== Aim of the task ==
Say only the number of lines in the entries below that contain "firmware".

-- Provided data follows --

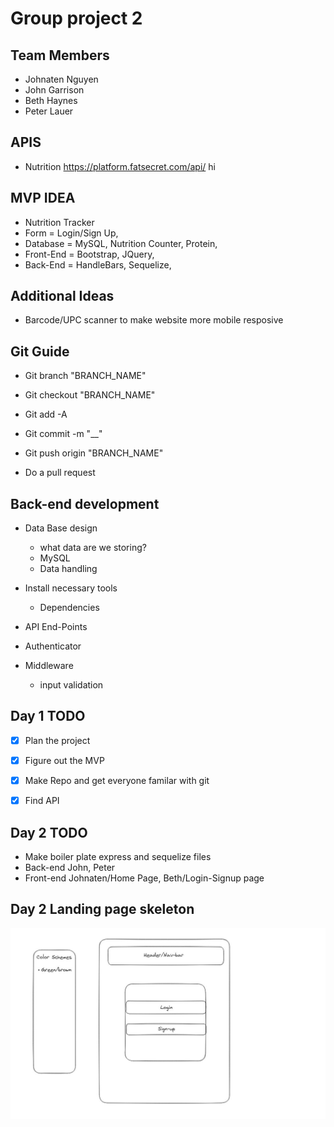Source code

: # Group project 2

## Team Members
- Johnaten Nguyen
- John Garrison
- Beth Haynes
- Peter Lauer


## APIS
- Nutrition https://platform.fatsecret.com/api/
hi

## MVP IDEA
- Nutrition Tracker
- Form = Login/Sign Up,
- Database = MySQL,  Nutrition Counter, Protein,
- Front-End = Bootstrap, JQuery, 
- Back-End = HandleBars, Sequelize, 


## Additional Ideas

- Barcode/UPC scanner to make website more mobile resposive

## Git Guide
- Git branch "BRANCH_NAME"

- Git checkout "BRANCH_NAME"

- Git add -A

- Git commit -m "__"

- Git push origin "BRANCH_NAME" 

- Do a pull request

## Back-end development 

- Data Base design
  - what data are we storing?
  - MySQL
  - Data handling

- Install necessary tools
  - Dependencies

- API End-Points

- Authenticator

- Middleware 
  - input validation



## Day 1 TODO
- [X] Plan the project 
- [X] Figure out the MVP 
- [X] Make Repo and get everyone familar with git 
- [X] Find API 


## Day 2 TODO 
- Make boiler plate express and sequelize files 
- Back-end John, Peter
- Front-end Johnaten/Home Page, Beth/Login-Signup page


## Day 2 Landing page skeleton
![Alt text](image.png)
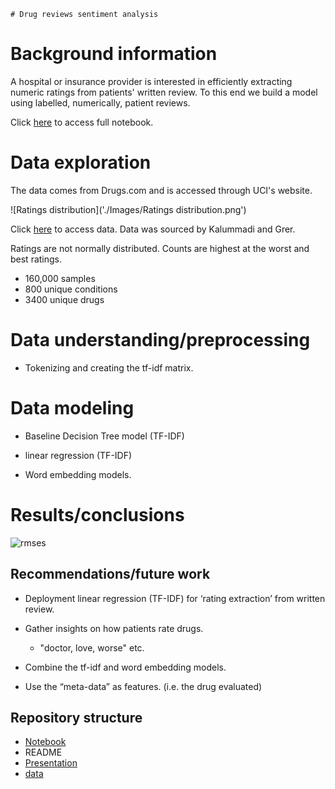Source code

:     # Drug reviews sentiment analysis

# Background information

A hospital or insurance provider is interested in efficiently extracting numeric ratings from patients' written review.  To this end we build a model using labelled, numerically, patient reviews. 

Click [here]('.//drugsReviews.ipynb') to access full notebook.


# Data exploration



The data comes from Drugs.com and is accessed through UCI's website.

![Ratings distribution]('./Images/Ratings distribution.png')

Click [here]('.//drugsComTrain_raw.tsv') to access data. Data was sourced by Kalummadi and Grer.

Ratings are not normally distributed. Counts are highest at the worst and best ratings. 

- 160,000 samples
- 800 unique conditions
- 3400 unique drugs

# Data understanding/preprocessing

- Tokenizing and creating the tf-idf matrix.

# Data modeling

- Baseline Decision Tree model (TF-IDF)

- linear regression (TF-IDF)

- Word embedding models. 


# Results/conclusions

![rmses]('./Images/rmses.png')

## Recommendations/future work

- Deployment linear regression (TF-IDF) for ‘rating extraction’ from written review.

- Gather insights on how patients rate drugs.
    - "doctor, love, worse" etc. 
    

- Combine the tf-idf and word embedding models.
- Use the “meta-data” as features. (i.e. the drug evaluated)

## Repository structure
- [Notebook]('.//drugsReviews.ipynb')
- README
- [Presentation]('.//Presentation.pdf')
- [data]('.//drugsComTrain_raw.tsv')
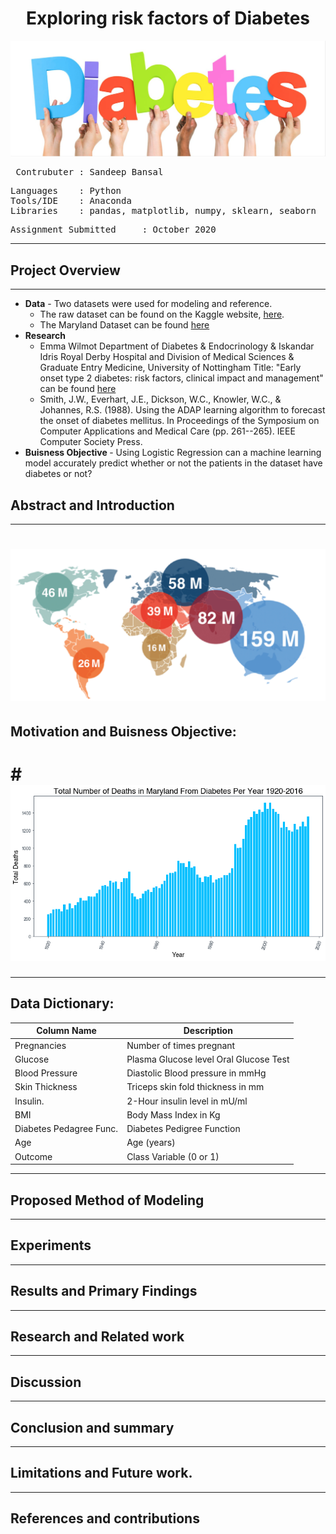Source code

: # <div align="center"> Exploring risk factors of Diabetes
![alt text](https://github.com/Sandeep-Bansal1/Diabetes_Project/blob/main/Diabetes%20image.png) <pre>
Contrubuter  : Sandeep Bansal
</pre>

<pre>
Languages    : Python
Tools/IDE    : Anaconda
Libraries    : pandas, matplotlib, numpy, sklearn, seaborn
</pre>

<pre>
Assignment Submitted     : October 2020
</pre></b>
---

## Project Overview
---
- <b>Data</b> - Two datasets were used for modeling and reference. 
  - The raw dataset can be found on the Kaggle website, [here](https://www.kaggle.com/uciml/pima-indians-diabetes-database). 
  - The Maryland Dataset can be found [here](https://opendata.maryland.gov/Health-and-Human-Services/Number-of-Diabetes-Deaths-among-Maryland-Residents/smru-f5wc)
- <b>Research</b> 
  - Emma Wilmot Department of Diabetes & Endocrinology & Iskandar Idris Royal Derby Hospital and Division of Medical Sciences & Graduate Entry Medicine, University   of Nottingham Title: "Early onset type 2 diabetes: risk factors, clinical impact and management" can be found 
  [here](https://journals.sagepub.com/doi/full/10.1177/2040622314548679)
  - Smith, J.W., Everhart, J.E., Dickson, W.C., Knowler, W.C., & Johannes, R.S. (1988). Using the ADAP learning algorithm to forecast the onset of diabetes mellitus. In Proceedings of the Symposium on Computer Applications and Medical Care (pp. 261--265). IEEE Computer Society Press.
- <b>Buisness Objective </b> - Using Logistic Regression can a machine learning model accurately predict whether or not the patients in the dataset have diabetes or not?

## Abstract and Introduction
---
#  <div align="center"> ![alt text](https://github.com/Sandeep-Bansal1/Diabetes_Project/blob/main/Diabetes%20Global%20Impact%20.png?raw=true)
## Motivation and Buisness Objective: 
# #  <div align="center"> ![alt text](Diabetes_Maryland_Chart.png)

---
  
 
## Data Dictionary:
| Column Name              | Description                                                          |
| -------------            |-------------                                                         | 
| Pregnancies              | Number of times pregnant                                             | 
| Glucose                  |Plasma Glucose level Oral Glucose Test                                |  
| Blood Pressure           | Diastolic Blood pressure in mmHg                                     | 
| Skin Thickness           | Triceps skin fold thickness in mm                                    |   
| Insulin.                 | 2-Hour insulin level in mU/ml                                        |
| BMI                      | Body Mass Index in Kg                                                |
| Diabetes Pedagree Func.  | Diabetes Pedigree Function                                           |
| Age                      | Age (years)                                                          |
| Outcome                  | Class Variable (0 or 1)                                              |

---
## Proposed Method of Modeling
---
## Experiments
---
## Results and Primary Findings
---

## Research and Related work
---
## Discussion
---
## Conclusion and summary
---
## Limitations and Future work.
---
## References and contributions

-- Provided data concluded --
-- Provided data follows --

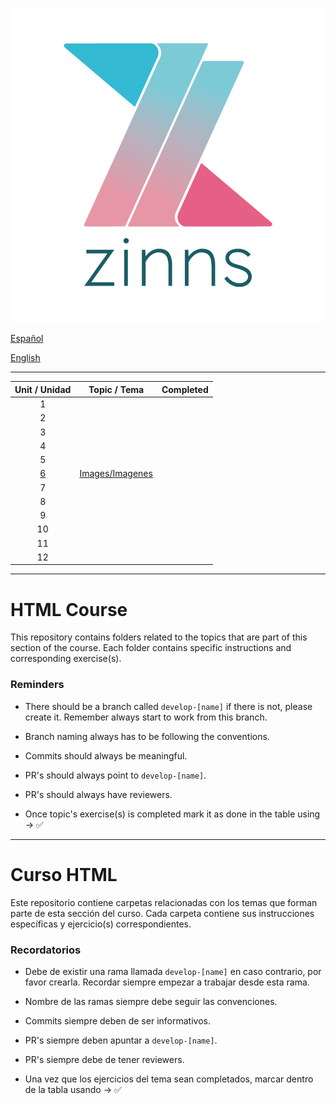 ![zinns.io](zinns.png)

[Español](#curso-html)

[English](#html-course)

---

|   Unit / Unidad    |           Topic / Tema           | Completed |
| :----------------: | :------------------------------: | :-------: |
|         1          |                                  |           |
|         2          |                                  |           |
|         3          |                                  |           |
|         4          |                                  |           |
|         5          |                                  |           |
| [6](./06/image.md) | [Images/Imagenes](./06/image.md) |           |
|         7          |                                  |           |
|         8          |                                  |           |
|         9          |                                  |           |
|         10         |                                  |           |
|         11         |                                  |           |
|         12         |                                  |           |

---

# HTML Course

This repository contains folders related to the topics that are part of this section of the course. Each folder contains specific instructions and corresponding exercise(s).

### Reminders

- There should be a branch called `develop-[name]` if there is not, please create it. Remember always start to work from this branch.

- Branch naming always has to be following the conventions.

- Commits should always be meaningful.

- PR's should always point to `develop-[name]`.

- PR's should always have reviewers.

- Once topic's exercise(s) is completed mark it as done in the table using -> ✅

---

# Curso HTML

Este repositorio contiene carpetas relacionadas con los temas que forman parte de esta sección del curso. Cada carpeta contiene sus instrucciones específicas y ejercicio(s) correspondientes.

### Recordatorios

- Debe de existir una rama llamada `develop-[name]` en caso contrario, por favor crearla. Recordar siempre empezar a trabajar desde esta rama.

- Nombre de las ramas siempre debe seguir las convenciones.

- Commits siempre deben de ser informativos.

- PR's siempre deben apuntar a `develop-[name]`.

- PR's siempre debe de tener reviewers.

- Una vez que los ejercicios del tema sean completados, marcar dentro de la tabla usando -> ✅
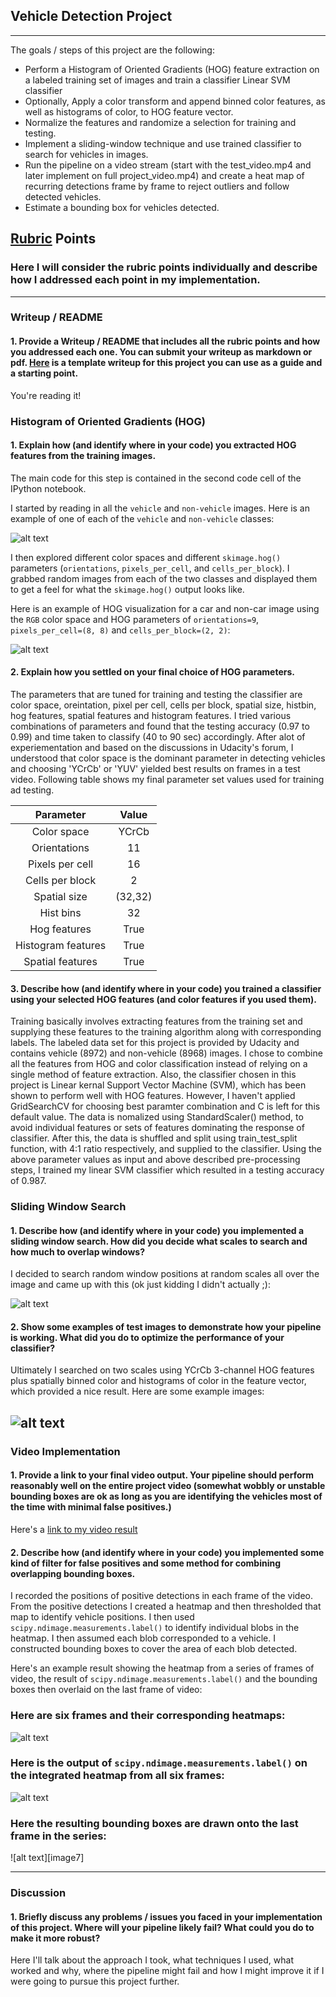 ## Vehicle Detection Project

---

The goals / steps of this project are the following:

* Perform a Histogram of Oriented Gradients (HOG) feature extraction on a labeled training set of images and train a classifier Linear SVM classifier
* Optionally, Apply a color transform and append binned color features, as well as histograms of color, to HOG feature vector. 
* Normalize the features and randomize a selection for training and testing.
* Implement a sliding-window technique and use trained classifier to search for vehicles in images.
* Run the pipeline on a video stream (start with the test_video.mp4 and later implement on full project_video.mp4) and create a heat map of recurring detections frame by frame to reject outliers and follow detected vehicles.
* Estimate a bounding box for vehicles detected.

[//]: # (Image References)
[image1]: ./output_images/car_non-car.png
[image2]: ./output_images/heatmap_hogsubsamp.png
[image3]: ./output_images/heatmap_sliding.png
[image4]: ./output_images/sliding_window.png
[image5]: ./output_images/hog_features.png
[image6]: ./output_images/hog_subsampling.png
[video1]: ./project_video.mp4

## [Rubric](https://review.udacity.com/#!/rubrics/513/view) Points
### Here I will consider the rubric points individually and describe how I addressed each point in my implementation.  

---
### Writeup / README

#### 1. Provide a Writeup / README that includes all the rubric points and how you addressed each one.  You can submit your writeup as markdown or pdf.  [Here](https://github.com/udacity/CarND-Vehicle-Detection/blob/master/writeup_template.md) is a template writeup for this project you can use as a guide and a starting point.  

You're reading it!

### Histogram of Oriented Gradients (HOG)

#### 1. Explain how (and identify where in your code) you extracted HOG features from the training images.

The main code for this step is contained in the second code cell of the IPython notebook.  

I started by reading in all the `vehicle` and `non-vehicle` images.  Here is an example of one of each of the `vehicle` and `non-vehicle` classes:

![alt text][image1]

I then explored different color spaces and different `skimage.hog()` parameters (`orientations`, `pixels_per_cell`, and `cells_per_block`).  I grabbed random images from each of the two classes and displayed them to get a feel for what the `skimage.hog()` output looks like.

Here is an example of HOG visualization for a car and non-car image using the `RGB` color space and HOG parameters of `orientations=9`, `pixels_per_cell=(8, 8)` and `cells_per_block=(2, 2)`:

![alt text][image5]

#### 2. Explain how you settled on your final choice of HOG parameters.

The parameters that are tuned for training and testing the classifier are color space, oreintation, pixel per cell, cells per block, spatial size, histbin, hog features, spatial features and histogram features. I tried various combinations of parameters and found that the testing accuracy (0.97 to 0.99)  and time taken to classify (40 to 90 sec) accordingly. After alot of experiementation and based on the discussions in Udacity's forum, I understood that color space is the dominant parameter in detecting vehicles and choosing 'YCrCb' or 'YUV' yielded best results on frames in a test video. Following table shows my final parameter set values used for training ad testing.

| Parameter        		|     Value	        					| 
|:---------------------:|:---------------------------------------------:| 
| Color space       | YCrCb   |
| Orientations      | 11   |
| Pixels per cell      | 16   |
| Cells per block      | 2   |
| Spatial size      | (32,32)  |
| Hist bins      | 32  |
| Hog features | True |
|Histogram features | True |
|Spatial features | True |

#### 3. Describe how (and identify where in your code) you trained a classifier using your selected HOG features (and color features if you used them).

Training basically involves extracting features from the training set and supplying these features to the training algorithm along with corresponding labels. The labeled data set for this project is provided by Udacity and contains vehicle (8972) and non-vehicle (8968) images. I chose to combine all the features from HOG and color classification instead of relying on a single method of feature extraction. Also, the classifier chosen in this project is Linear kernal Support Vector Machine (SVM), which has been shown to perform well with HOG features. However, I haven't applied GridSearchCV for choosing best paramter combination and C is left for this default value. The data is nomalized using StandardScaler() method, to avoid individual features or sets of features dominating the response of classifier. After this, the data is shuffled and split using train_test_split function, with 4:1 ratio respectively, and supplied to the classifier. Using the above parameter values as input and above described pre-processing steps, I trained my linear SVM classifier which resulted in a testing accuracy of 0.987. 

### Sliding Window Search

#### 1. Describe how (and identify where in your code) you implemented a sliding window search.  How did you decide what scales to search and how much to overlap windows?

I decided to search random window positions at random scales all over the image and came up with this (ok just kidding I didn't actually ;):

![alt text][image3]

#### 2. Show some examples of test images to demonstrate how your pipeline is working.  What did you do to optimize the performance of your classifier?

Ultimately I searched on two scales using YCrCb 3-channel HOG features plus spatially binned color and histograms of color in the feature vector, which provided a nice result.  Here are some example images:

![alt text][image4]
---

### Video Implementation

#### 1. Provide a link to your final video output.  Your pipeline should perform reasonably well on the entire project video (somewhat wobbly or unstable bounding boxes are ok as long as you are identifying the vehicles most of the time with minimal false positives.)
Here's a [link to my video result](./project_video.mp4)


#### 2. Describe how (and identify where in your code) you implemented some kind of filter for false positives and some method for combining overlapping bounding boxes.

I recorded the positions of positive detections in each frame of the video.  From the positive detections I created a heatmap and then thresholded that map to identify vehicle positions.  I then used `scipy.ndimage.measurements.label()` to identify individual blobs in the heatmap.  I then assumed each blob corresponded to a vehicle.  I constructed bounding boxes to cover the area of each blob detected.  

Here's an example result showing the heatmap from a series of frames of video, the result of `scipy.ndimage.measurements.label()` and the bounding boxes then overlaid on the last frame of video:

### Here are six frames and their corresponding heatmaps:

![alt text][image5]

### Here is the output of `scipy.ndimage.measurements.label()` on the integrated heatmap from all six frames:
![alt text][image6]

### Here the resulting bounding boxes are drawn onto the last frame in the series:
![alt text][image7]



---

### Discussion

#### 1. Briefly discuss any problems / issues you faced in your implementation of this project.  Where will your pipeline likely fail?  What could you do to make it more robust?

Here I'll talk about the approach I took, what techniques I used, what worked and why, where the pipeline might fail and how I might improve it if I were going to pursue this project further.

-- Provided data concluded --
-- Provided data follows --

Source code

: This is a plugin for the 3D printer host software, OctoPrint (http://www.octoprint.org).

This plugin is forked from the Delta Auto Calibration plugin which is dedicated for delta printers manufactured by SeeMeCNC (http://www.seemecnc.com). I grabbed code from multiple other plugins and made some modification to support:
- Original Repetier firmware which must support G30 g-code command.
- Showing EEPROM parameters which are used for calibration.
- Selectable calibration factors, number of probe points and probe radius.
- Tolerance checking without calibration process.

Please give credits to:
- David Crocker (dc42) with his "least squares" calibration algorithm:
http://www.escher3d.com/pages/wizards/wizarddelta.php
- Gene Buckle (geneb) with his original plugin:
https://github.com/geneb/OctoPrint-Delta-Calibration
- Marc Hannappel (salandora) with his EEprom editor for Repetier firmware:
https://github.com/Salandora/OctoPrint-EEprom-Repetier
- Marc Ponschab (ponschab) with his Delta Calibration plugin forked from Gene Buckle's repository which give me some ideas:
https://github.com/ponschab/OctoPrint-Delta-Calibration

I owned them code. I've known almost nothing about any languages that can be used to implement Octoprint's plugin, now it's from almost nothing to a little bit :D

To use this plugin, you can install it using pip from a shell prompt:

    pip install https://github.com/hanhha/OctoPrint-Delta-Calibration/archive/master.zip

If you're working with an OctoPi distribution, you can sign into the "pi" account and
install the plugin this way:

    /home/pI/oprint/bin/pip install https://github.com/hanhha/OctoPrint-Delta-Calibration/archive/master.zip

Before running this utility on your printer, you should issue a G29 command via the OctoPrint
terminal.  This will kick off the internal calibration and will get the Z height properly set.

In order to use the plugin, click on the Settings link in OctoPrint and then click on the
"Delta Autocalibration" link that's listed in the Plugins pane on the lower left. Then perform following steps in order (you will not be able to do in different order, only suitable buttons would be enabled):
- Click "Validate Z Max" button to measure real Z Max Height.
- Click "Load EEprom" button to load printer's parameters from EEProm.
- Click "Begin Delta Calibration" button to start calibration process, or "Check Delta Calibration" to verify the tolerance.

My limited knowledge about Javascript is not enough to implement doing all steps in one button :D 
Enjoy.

-- Provided data concluded --

== Solution to this exercise ==
2